↓↓↓

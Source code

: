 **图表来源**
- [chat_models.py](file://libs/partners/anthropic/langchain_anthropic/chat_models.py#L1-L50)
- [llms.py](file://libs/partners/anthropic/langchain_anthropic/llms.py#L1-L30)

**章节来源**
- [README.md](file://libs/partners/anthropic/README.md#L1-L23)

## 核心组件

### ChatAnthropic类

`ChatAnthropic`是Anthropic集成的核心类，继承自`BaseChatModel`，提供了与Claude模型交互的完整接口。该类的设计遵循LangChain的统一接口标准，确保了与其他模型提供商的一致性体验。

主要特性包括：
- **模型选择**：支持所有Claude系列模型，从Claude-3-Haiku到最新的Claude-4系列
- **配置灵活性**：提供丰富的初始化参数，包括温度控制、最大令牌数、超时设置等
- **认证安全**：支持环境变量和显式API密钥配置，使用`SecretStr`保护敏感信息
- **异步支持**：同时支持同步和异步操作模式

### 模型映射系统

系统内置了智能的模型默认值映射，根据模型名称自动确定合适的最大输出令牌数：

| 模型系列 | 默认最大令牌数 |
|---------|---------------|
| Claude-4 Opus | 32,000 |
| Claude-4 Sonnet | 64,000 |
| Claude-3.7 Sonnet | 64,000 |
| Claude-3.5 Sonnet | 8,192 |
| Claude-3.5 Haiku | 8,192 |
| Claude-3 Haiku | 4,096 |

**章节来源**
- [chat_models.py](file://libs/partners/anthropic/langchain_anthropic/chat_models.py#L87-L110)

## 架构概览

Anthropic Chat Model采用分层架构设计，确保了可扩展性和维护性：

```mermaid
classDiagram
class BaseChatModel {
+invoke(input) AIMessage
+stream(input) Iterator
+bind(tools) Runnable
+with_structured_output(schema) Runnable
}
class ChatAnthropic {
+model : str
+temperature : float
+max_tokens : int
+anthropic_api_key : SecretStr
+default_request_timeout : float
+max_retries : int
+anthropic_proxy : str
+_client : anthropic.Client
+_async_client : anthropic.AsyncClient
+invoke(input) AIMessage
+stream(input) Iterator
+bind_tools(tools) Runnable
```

↑↑↑

(REQUIRED ACTION)
Provide the number of lines in the listing where the string "tools" is found, and nothing besides.

(REPLY TO THE EXERCISE)
2